Abdouchah the Butcher: I’m going with the Captain and Luanne because he is total buffoon ‘bag overdrive and she strikes my fancy. Which I like.

There’s just no beating cloudy water, fungal tatts, six pound watch and douche-hair, people. Anyone who doesn’t see the uberdouche and pseudo-librarian hottness/skankness of confusion in this pic has become too jaded by hottie/douchey cohabit. However, almost winning and coming in a very close second was the outrageousness of Cara and Toon:

clamfist: Cartoon bags ftw. If asked to draw the perfect douche couple, this is what I would come up with. Of course, you would have to use your imagination, because all I can draw is stick figures.

Dr. DB: Toon Bag – he actually perpetuates the Douche virus with his tough persona, as the younger crowd will try to emulate his style. This is why he must be stopped. And by stopped I mean mocked behind a blogger name, because honestly he frightens me.
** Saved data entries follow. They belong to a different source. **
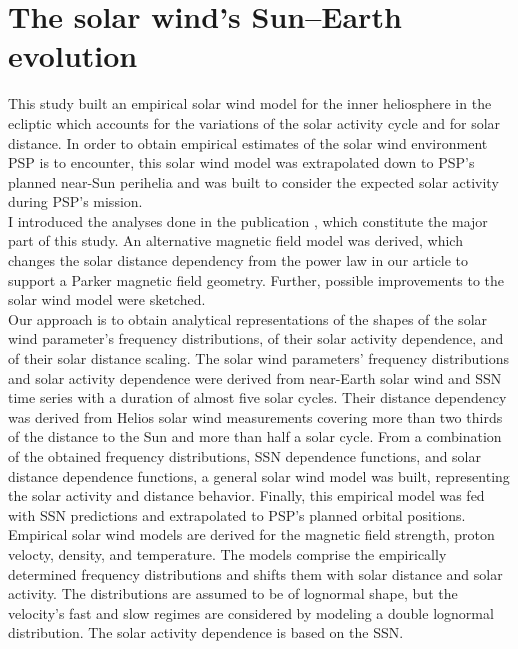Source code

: \section{The solar wind's Sun--Earth evolution}

This study built an empirical solar wind model for the inner heliosphere in the ecliptic which accounts for the variations of the solar activity cycle and for solar distance. In order to obtain empirical estimates of the solar wind environment PSP is to encounter, this solar wind model was extrapolated down to PSP's planned near-Sun perihelia and was built to consider the expected solar activity during PSP's mission.\\

I introduced the analyses done in the publication \citet{Venzmer2018}, which constitute the major part of this study. An alternative magnetic field model was derived, which changes the solar distance dependency from the power law in our article to support a Parker magnetic field geometry. Further, possible improvements to the solar wind model were sketched.\\

Our approach is to obtain analytical representations of the shapes of the solar wind parameter’s frequency distributions, of their solar activity dependence, and of their solar distance scaling. The solar wind parameters’ frequency distributions and solar activity dependence were derived from near-Earth solar wind and SSN time series with a duration of almost five solar cycles. Their distance dependency was derived from Helios solar wind measurements covering more than two thirds of the distance to the Sun and more than half a solar cycle. From a combination of the obtained frequency distributions, SSN dependence functions, and solar distance dependence functions, a general solar wind model was built, representing the solar activity and distance behavior. Finally, this empirical model was fed with SSN predictions and extrapolated to PSP’s planned orbital positions.\\

Empirical solar wind models are derived for the magnetic field strength, proton velocty, density, and temperature. The models comprise the empirically determined frequency distributions and shifts them with solar distance and solar activity. The distributions are assumed to be of lognormal shape, but the velocity's fast and slow regimes are considered by modeling a double lognormal distribution. The solar activity dependence is based on the SSN.\\


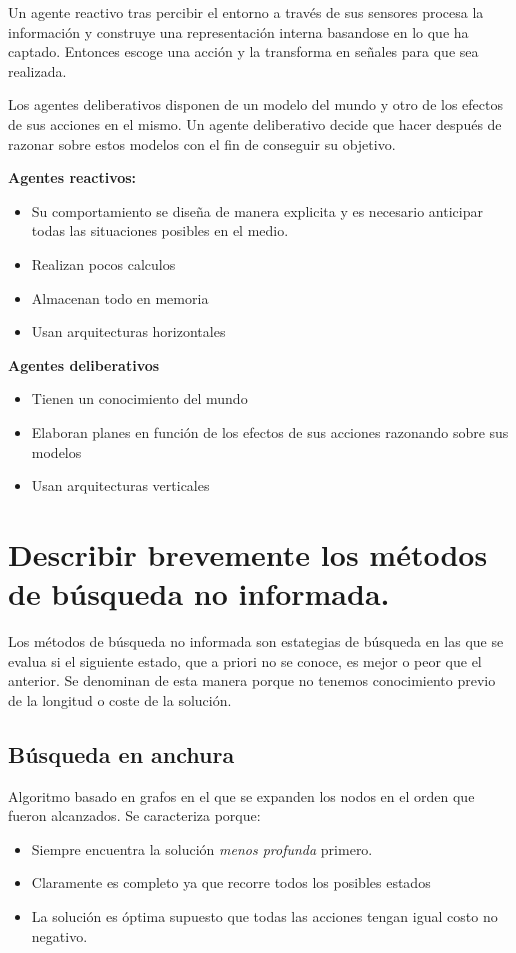 \documentclass[12pt]{article}
\begin{document}
Un agente reactivo tras percibir el entorno a través de sus sensores
procesa la información y construye una representación interna
basandose en lo que ha captado. Entonces escoge una acción y la
transforma en señales para que sea realizada.

Los agentes deliberativos disponen de un modelo del mundo y otro de
los efectos de sus acciones en el mismo. Un agente deliberativo decide
que hacer después de razonar sobre estos modelos con el fin de
conseguir su objetivo.

\textbf{Agentes reactivos:}
\begin{itemize}
\item Su comportamiento se diseña de manera explicita y es necesario
  anticipar todas las situaciones posibles en el medio.
\item Realizan pocos calculos
\item Almacenan todo en memoria
\item Usan arquitecturas horizontales
\end{itemize}

\textbf{Agentes deliberativos}
\begin{itemize}
\item Tienen un conocimiento del mundo
\item Elaboran planes en función de los efectos de sus acciones razonando sobre sus modelos
\item Usan arquitecturas verticales
\end{itemize}

\section{Describir brevemente los métodos de búsqueda no informada.}

Los métodos de búsqueda no informada son estategias de búsqueda en las
que se evalua si el siguiente estado, que a priori no se conoce, es
mejor o peor que el anterior. Se denominan de esta manera porque no
tenemos conocimiento previo de la longitud o coste de la solución.

\subsection{Búsqueda en anchura}

Algoritmo basado en grafos en el que se expanden los nodos en el orden
que fueron alcanzados. Se caracteriza porque:

\begin{itemize}
\item Siempre encuentra la solución \textit{menos profunda} primero.
\item Claramente es completo ya que recorre todos los posibles estados
\item La solución es óptima supuesto que todas las acciones tengan
  igual costo no negativo.
\end{itemize}
\end{document}

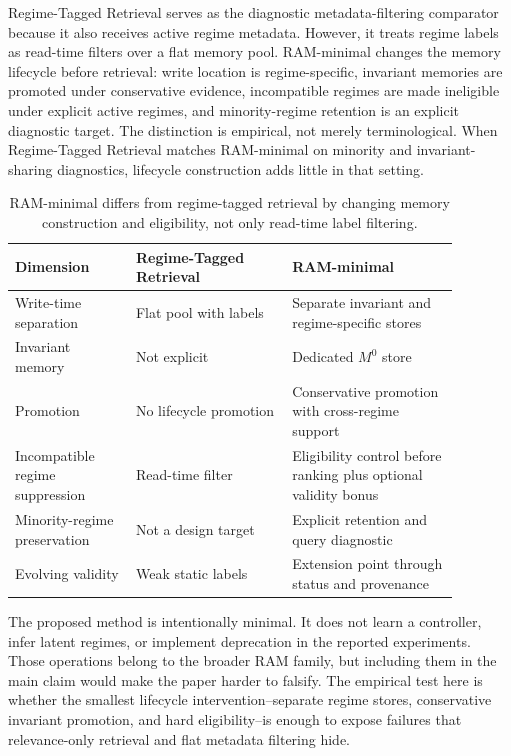 \documentclass{article} %
\begin{document}
Regime-Tagged Retrieval serves as the diagnostic metadata-filtering comparator because it also receives active regime metadata.
However, it treats regime labels as read-time filters over a flat memory pool.
RAM-minimal changes the memory lifecycle before retrieval: write location is regime-specific, invariant memories are promoted under conservative evidence, incompatible regimes are made ineligible under explicit active regimes, and minority-regime retention is an explicit diagnostic target.
The distinction is empirical, not merely terminological.
When Regime-Tagged Retrieval matches RAM-minimal on minority and invariant-sharing diagnostics, lifecycle construction adds little in that setting.

\begin{table}[t]
\centering
\footnotesize
\begin{tabular}{p{0.24\linewidth} p{0.31\linewidth} p{0.33\linewidth}}
\toprule
\textbf{Dimension} & \textbf{Regime-Tagged Retrieval} & \textbf{RAM-minimal} \\
\midrule
Write-time separation & Flat pool with labels & Separate invariant and regime-specific stores \\
\midrule
Invariant memory & Not explicit & Dedicated $M^0$ store \\
\midrule
Promotion & No lifecycle promotion & Conservative promotion with cross-regime support \\
\midrule
Incompatible regime suppression & Read-time filter & Eligibility control before ranking plus optional validity bonus \\
\midrule
Minority-regime preservation & Not a design target & Explicit retention and query diagnostic \\
\midrule
Evolving validity & Weak static labels & Extension point through status and provenance \\
\bottomrule
\end{tabular}
\caption{RAM-minimal differs from regime-tagged retrieval by changing memory construction and eligibility, not only read-time label filtering.}
\label{tab:ram_vs_tagged}
\end{table}

The proposed method is intentionally minimal.
It does not learn a controller, infer latent regimes, or implement deprecation in the reported experiments.
Those operations belong to the broader RAM family, but including them in the main claim would make the paper harder to falsify.
The empirical test here is whether the smallest lifecycle intervention--separate regime stores, conservative invariant promotion, and hard eligibility--is enough to expose failures that relevance-only retrieval and flat metadata filtering hide.
\end{document}
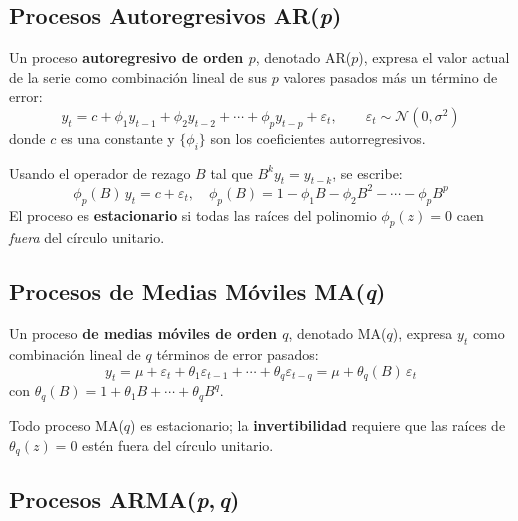 \documentclass[12pt,a4paper]{article}
\begin{document}
\subsection{Procesos Autoregresivos AR(\textit{p})}

\begin{defbox}
Un proceso \textbf{autoregresivo de orden $p$}, denotado AR($p$), expresa el valor
actual de la serie como combinaci\'{o}n lineal de sus $p$ valores pasados m\'{a}s un
t\'{e}rmino de error:
\begin{equation}
  y_t = c + \phi_1 y_{t-1} + \phi_2 y_{t-2} + \cdots + \phi_p y_{t-p} + \varepsilon_t,
  \qquad \varepsilon_t \sim \mathcal{N}(0,\sigma^2)
\end{equation}
donde $c$ es una constante y $\{\phi_i\}$ son los coeficientes autorregresivos.
\end{defbox}

\noindent
Usando el operador de rezago $B$ tal que $B^k y_t = y_{t-k}$, se escribe:
\begin{equation}
  \phi_p(B)\,y_t = c + \varepsilon_t, \quad
  \phi_p(B) = 1 - \phi_1 B - \phi_2 B^2 - \cdots - \phi_p B^p
\end{equation}
El proceso es \textbf{estacionario} si todas las ra\'ices del polinomio
$\phi_p(z)=0$ caen \emph{fuera} del c\'irculo unitario.

\subsection{Procesos de Medias M\'{o}viles MA(\textit{q})}

\begin{defbox}
Un proceso \textbf{de medias m\'{o}viles de orden $q$}, denotado MA($q$), expresa
$y_t$ como combinaci\'{o}n lineal de $q$ t\'{e}rminos de error pasados:
\begin{equation}
  y_t = \mu + \varepsilon_t + \theta_1\varepsilon_{t-1} + \cdots + \theta_q\varepsilon_{t-q}
  = \mu + \theta_q(B)\,\varepsilon_t
\end{equation}
con $\theta_q(B) = 1 + \theta_1 B + \cdots + \theta_q B^q$.
\end{defbox}

Todo proceso MA($q$) es estacionario; la \textbf{invertibilidad} requiere que las
ra\'ices de $\theta_q(z)=0$ est\'{e}n fuera del c\'irculo unitario.

\subsection{Procesos ARMA(\textit{p},\,\textit{q})}
\end{document}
MoeDouche: Cartoonbags FTW! I just want to see Kara’s silicon-filled balloons again in the monthly drawing.

boatbutter: I don’t want to vote for the Cartoonbags because they’re over the top and we’ve seen a million of their tribe, but that’s also exactly why I have to. Thus if the Paradox of Douche.

Charles Nelson Douchely: Even though Kara auditioning for “Nanny Dickering: The Motion Picture”, I must acknowledge the successful mixture of a douchey shirt with ridiculous tats, my vote has to go towards Toon.

Poor Shiyen and her assorted DJ Douches. So innocent, but not enough to gain the support of true hottie/douchey toxicity. But still, enough to pull some votes just for sexy eyes.

jimmymanners: I’d call it for toon easily if Kara was an actual hott. But she ain’t. Rehab would beat DJ SB by himself, but I likes me some Shiyen. Since Luane and Shiyen both brought it multiple ways I’m going on the totality of their work. Shiyen and DJ SB FTW.

IRA Darth Aggie: Cartoonbags FTW. The hotts are all hot, the ‘bags are all poo. But you can not escape the douchiness of Cartoonbags, as they epitomize what is wrong with the choad & bleeth crowd.

Mr. White: I’m sick of cartoon bags and yearn for a simpler, subtler bag, one who smells faintly of pee and weed. And that is DJ Smelly Bottom. And more importantly, the sexy, thunderous thighs of Shiyen. Shiyen and her parade of douche FTW.

ehcuodouche: DJ Smelly Bottom has the most punchworthy face, and he’s soiling my precious Shi-yen. Damn you douchebags! Damn you all to hell!

Fat, Drunk and Douchey: I am going to have to go with Shiyen. She is like the United Colors of Bennetton of Douche. She is the United Nations of Scrote. She culls the worst that all races have to offer and presents them for our viewing displeasure. She even brings in Toon Bag for a guest appearance. And I would happily gnaw on her thighs like a tiny badger with a napoleon complex.

gaijindouche: Gonna go with Shiyen and whoever. The other two bleeths make me want to give them a sandwich. If I want ribs I’ll go out for bbq. Shiyen makes me want to tie her up and beg for various things. Safety word is “banana”.

scrotum pole: At a solid 73, Smelly Bottom is just three IQ points above the developmental disibility exemption, but he gets the win nevertheless. My idea of the perfect afternoon would include Shiyen’s thighs, a bottle of merlot and an epilady.

Em: DJ Smelly could probably take the cap off and be a notta but he just simply will not. And Shiyen… Shiyen is perfection incarnate and I would pick up, polish, frame and hang on my wall her fake nail should one fall off.

I’m glad others appreciate the real world confusion of
Shiyen’s tasty attractiveness. But this was Rehab and Luane’s week to shine. And by shine, I mean crap on our virtual collective. Lets let just a douchalo take us home:

A faux-hawk doesn’t guarantee the win but when your presence, albeit only ankle deep, in an otherwise pristine body of fresh water makes it look like my Sunday morning (okay,early afternoon)vomit of Tanqueray and cocktail olives, you’re a douchebag…and winner. Captain Rehab and Ubiquitous Luane FTW. Now someone please fire up the Evinrude and chop this 165 pounds of ass lint into chum.

Exactly. The only thing potentially pulling this pic away from greatness is Luane’s Bleethitude. But librarian glasses count for a lot. And so our final slot before the HCwDB of the Month on Monday has been filled. Who will take the second slot, after Stackhouse, at the 2010 Douchie Awards?